Records contained in a dataset:
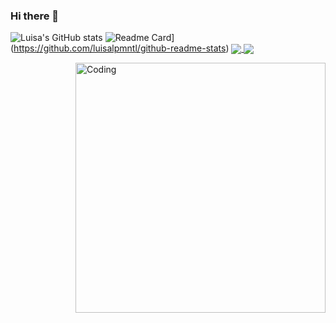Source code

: ### Hi there 👋

![Luisa's GitHub stats](https://github-readme-stats.vercel.app/api?username=luisalpmntl&show_icons=true&theme=jolly)
![Readme Card](https://github-readme-stats.vercel.app/api/pin/?username=luisalpmntl&repo=github-readme-stats)](https://github.com/luisalpmntl/github-readme-stats)
<a href="https://github.com/luisalpmntl/github-readme-stats">
  <img align="center" src="https://github-readme-stats.vercel.app/api/pin/?username=luisalpmntl&repo=github-readme-stats" />
</a>
<a href="https://github.com/luisalpmntl/convoychat">
  <img align="center" src="https://github-readme-stats.vercel.app/api/pin/?username=luisalpmntl&repo=convoychat" />
</a>

  
<img align="right" alt="Coding" width="400" src="add your link here">
  
<!--! 
**luisalpmntl/luisalpmntl** is a ✨ _special_ ✨ repository because its `README.md` (this file) appears on your GitHub profile.

Here are some ideas to get you started:

- 🔭 I’m currently working on ...
- 🌱 I’m currently learning ...
- 👯 I’m looking to collaborate on ...
- 🤔 I’m looking for help with ...
- 💬 Ask me about ...
- 📫 How to reach me: ...
- 😄 Pronouns: ...
- ⚡ Fun fact: ...
-->
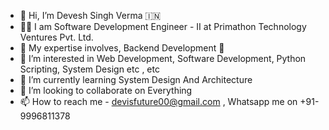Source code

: - 👋 Hi, I’m Devesh Singh Verma 🇮🇳
- 🧑‍💼 I am Software Development Engineer - II  at Primathon Technology Ventures Pvt. Ltd.
- 🧔 My expertise involves, Backend Development 🤟 
- 👀 I’m interested in Web Development, Software Development, Python Scripting, System Design etc , etc 
- 🌱 I’m currently learning System Design And Architecture 
- 💞️ I’m looking to collaborate on Everything
- 📫 How to reach me  - devisfuture00@gmail.com , Whatsapp me on +91-9996811378

<!---
DisasterSingh/DisasterSingh is a ✨ special ✨ repository because its `README.md` (this file) appears on your GitHub profile.
You can click the Preview link to take a look at your changes.
--->
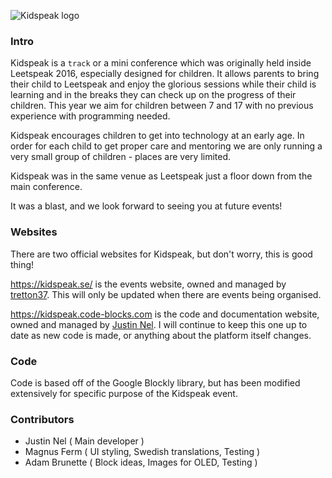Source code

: ![Kidspeak logo](https://leetspeak.se/2016/images/kidspeak/logo.png)

### Intro

Kidspeak is a `track` or a mini conference which was originally held inside Leetspeak 2016, especially designed for children. It allows parents to bring their child to Leetspeak and enjoy the glorious sessions while their child is learning and in the breaks they can check up on the progress of their children. This year we aim for children between 7 and 17 with no previous experience with programming needed.

Kidspeak encourages children to get into technology at an early age. In order for each child to get proper care and mentoring we are only running a very small group of children - places are very limited.

Kidspeak was in the same venue as Leetspeak just a floor down from the main conference.

It was a blast, and we look forward to seeing you at future events!

### Websites

There are two official websites for Kidspeak, but don't worry, this is good thing!

https://kidspeak.se/ is the events website, owned and managed by [tretton37](https://tretton37.com). This will only be updated when there are events being organised.

https://kidspeak.code-blocks.com is the code and documentation website, owned and managed by [Justin Nel](https://cyber-lane.com). I will continue to keep this one up to date as new code is made, or anything about the platform itself changes.

### Code

Code is based off of the Google Blockly library, but has been modified extensively for specific purpose of the Kidspeak event.

### Contributors

- Justin Nel ( Main developer )
- Magnus Ferm ( UI styling, Swedish translations, Testing )
- Adam Brunette ( Block ideas, Images for OLED, Testing )
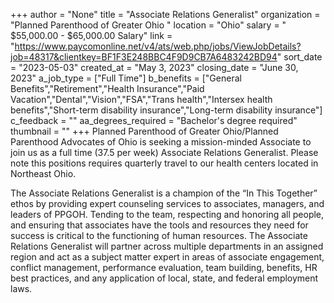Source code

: +++
author = "None"
title = "Associate Relations Generalist"
organization = "Planned Parenthood of Greater Ohio "
location = "Ohio"
salary = " $55,000.00 - $65,000.00 Salary"
link = "https://www.paycomonline.net/v4/ats/web.php/jobs/ViewJobDetails?job=48317&clientkey=BF1F3E248BBC4F9D9CB7A6483242BD94"
sort_date = "2023-05-03"
created_at = "May 3, 2023"
closing_date = "June 30, 2023"
a_job_type = ["Full Time"]
b_benefits = ["General Benefits","Retirement","Health Insurance","Paid Vacation","Dental","Vision","FSA","Trans health","Intersex health benefits","Short-term disability insurance","Long-term disability insurance"]
c_feedback = ""
aa_degrees_required = "Bachelor's degree required"
thumbnail = ""
+++
Planned Parenthood of Greater Ohio/Planned Parenthood Advocates of Ohio is seeking a mission-minded Associate to join us as a full time (37.5 per week) Associate Relations Generalist. Please note this positions requires quarterly travel to our health centers located in Northeast Ohio.

The Associate Relations Generalist is a champion of the “In This Together” ethos by providing expert counseling services to associates, managers, and leaders of PPGOH. Tending to the team, respecting and honoring all people, and ensuring that associates have the tools and resources they need for success is critical to the functioning of human resources. The Associate Relations Generalist will partner across multiple departments in an assigned region and act as a subject matter expert in areas of associate engagement, conflict management, performance evaluation, team building, benefits, HR best practices, and any application of local, state, and federal employment laws.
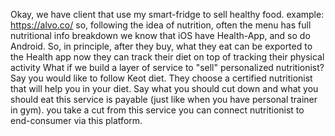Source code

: Okay, we have client that use my smart-fridge to sell healthy food. example: https://alvo.co/
so, following the idea of nutrition, often the menu has full nutritional info breakdown
we know that iOS have Health-App, and so do Android.
So, in principle, after they buy, what they eat can be exported to the Health app
now they can track their diet on top of tracking their physical activity
What if we build a layer of service to "sell" personalized nutritionist?
Say you would like to follow Keot diet. They choose a certified nutritionist that will help you in your diet. Say what you should cut down and what you should eat
this service is payable (just like when you have personal trainer in gym).
you take a cut from this service
you can connect nutritionist to end-consumer via this platform.
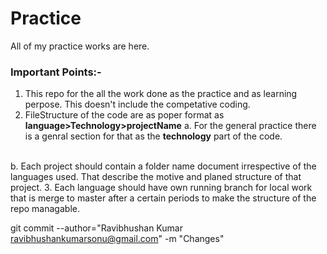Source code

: # Practice
All of my practice works are here.
### Important Points:-
1. This repo for the all the work done as the practice and as learning perpose. This doesn't include the competative coding.
2. FileStructure of the code are as poper format as **language>Technology>projectName**
a. For the general practice there is a genral section for that as the **technology** part of the code.
</br>
b. Each project should contain a folder name document irrespective of the languages used. That describe the motive and planed structure of that project.
3. Each language should have own running branch for local work that is merge to master after a certain periods to make the structure of the repo managable.

git commit --author="Ravibhushan Kumar <ravibhushankumarsonu@gmail.com>" -m "Changes"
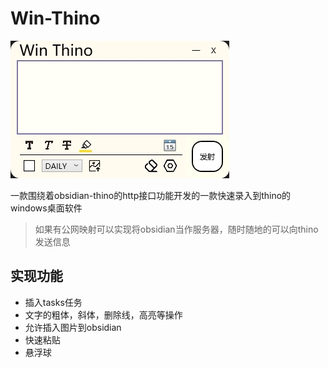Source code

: # Win-Thino
![项目图片.png](https://github.com/AyuHero/win-thino/blob/1.0/win.png)

一款围绕着obsidian-thino的http接口功能开发的一款快速录入到thino的windows桌面软件

> 如果有公网映射可以实现将obsidian当作服务器，随时随地的可以向thino发送信息

## 实现功能
- 插入tasks任务
- 文字的粗体，斜体，删除线，高亮等操作
- 允许插入图片到obsidian
- 快速粘贴
- 悬浮球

TASK REQUIREMENTS:
Track down every line in the entries that includes the string "nutritionist", and copy it.

RESULT BELOW:
What if we build a layer of service to "sell" personalized nutritionist?
Say you would like to follow Keot diet. They choose a certified nutritionist that will help you in your diet. Say what you should cut down and what you should eat
you can connect nutritionist to end-consumer via this platform.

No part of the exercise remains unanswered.